◆ AIM OF THE EXERCISE: Scan the records for the word "documentclass". Return each line where it is found.

(Dataset records)
◇ ◇ ◇ ◇ ◇
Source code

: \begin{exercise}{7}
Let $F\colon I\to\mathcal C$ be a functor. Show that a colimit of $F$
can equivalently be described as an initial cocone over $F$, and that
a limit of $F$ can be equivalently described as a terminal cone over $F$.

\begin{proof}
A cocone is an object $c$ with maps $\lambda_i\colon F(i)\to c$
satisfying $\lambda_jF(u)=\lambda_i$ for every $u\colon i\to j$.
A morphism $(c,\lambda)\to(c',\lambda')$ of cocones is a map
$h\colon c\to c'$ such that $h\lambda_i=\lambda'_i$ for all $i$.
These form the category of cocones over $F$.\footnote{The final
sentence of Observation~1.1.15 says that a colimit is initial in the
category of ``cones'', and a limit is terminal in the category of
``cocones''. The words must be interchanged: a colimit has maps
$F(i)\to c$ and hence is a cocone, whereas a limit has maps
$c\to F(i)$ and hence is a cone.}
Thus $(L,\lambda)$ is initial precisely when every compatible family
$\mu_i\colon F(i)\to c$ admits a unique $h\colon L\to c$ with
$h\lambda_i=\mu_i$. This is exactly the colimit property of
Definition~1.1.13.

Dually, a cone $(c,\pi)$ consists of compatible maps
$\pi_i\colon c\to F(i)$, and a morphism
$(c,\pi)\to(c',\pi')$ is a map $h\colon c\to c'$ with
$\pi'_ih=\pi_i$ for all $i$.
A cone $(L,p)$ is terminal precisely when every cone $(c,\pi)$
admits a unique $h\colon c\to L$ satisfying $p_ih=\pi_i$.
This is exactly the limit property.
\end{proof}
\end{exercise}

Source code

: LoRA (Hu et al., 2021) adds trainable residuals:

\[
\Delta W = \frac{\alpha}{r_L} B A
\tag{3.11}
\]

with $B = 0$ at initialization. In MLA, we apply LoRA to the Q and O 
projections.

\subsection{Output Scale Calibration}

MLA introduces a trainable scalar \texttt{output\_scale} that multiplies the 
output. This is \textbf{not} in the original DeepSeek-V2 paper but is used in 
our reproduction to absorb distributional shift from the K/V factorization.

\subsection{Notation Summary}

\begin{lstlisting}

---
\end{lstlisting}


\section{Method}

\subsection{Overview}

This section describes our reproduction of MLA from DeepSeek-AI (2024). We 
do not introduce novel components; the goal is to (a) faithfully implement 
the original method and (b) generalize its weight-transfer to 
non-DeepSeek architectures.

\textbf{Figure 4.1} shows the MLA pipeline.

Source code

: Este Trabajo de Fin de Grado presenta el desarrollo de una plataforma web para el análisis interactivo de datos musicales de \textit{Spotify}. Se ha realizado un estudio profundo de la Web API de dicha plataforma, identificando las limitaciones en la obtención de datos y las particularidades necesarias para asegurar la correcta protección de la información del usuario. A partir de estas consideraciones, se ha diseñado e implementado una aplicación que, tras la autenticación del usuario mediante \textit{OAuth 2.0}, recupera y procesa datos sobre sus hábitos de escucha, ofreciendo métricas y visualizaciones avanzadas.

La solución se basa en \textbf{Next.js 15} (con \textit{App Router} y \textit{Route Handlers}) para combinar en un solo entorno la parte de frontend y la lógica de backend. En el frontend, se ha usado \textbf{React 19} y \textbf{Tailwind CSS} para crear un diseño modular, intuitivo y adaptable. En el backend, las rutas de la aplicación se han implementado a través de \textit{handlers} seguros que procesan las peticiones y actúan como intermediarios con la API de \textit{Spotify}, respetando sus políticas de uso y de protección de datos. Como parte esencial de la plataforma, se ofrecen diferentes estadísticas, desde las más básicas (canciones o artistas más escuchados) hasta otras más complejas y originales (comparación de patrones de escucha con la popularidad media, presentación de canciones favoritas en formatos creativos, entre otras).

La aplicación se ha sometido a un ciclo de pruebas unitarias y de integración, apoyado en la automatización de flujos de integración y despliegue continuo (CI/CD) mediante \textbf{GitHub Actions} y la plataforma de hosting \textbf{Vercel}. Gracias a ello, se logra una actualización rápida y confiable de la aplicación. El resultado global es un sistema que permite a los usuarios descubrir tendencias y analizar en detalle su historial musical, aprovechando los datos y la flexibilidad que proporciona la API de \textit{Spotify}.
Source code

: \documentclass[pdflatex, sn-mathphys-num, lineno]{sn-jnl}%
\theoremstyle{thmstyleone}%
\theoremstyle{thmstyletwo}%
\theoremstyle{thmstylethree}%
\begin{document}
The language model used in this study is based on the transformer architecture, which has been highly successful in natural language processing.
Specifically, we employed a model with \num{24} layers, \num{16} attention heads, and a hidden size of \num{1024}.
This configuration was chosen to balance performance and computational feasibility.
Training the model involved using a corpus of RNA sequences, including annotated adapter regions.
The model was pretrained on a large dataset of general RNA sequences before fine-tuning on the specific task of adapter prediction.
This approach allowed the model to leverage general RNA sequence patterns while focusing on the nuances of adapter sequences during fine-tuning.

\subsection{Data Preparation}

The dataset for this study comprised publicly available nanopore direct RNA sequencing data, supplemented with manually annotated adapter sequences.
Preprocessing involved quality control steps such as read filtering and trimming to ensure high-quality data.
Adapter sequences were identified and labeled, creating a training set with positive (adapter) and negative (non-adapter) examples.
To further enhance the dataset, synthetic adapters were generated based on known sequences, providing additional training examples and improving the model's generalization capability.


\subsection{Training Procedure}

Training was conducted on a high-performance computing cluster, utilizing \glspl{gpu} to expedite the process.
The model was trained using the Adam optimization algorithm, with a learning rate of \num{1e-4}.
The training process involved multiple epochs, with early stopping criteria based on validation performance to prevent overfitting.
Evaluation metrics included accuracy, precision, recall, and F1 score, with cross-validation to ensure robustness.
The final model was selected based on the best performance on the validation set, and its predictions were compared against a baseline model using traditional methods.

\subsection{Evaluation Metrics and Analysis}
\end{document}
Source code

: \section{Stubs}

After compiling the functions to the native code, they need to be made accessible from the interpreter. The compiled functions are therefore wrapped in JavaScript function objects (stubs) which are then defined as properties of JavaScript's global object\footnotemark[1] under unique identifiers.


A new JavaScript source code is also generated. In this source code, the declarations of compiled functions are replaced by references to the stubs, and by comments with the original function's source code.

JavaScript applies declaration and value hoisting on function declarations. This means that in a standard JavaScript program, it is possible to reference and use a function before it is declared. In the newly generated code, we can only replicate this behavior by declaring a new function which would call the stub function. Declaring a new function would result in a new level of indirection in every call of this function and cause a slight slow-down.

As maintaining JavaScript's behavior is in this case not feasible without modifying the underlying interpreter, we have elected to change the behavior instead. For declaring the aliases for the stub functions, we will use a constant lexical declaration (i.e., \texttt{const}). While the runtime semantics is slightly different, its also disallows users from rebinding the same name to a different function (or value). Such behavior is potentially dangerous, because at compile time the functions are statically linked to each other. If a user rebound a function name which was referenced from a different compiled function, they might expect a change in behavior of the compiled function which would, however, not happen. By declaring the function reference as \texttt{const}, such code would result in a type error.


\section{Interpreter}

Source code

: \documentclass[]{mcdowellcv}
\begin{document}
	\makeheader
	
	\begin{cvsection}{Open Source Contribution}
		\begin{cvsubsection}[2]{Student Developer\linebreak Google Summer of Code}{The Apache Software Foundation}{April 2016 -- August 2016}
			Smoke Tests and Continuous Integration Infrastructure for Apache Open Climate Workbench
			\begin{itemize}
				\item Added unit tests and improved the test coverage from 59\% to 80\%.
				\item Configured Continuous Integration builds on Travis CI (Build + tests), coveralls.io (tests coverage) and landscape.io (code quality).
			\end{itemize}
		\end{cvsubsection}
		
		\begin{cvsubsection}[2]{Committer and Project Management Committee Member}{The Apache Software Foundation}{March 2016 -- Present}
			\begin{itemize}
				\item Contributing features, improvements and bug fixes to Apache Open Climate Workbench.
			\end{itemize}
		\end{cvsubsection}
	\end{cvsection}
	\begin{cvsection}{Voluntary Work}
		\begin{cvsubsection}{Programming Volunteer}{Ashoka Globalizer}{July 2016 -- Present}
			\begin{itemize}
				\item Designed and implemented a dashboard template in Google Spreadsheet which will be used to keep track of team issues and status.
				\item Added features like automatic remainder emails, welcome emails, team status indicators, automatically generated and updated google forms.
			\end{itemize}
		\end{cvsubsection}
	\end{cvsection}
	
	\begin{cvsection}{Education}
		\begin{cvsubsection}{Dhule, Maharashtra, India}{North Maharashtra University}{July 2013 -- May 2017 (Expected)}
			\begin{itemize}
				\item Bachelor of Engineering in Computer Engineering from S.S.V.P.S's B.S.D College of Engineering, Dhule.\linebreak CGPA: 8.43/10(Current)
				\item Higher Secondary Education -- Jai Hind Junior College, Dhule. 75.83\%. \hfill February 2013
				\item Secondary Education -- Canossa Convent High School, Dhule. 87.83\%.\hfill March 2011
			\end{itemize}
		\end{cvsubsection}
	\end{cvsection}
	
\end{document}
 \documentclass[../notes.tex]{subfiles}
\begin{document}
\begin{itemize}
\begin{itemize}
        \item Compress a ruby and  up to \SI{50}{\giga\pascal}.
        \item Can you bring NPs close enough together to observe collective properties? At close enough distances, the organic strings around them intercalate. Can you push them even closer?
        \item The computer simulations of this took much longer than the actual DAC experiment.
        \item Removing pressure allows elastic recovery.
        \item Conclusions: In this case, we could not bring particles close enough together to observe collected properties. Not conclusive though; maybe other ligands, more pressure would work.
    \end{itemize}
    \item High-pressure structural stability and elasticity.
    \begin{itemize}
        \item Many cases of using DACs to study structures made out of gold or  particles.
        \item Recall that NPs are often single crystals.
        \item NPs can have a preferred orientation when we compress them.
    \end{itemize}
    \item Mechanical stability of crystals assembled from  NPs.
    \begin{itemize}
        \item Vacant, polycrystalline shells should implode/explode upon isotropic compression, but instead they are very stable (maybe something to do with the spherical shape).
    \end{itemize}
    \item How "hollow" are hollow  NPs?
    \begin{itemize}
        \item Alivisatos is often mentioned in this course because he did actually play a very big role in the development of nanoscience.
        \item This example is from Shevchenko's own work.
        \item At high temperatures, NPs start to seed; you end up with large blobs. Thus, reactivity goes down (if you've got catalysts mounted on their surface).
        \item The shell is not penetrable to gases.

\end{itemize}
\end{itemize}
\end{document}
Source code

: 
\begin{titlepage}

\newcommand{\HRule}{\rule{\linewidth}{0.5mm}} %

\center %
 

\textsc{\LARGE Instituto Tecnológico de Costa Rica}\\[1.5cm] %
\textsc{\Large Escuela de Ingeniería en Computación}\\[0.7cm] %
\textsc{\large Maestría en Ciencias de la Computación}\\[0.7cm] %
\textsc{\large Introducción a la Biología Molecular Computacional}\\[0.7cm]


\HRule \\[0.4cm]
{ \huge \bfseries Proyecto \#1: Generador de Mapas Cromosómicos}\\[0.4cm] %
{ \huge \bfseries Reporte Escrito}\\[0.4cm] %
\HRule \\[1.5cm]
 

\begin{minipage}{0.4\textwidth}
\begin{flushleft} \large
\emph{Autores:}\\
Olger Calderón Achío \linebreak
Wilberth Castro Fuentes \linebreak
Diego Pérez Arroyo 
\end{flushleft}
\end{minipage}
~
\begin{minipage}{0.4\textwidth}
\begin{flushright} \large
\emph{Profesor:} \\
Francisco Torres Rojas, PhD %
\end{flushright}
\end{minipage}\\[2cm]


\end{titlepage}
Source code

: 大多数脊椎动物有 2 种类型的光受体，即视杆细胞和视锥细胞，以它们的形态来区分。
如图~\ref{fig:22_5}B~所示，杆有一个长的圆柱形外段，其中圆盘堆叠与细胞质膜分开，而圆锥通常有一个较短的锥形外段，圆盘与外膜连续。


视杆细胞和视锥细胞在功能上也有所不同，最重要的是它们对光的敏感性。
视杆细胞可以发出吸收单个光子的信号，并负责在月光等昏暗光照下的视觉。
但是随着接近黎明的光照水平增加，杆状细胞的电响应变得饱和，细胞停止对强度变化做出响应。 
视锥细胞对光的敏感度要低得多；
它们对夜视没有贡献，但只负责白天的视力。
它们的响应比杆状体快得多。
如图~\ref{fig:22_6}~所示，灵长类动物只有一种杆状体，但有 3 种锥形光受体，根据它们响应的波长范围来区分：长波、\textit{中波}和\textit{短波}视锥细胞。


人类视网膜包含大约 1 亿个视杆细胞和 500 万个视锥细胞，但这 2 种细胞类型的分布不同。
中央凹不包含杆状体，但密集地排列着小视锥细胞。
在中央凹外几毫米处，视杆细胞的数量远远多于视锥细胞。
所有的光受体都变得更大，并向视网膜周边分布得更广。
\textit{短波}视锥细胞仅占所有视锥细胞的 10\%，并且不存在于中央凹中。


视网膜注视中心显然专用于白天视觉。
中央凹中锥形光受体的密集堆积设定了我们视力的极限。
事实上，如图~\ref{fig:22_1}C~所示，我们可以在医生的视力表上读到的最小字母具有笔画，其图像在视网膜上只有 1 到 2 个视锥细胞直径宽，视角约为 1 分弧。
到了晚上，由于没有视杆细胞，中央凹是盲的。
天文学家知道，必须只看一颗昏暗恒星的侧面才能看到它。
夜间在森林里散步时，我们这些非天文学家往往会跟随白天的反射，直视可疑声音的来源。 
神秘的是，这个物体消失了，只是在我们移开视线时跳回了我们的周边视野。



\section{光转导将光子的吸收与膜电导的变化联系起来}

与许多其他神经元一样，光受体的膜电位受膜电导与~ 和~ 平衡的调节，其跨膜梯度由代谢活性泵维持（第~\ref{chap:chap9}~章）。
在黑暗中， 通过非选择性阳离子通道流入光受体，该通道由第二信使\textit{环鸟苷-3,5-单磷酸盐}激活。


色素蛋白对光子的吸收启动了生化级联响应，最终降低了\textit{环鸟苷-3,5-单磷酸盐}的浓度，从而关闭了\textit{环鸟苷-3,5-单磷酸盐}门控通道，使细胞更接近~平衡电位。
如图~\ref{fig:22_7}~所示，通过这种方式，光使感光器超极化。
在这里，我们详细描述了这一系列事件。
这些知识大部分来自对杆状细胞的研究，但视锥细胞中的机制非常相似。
◇ ◇ ◇ ◇ ◇
◆ ANSWER TO THE EXERCISE:
: \documentclass[pdflatex, sn-mathphys-num, lineno]{sn-jnl}%
: \documentclass[]{mcdowellcv}
 \documentclass[../notes.tex]{subfiles}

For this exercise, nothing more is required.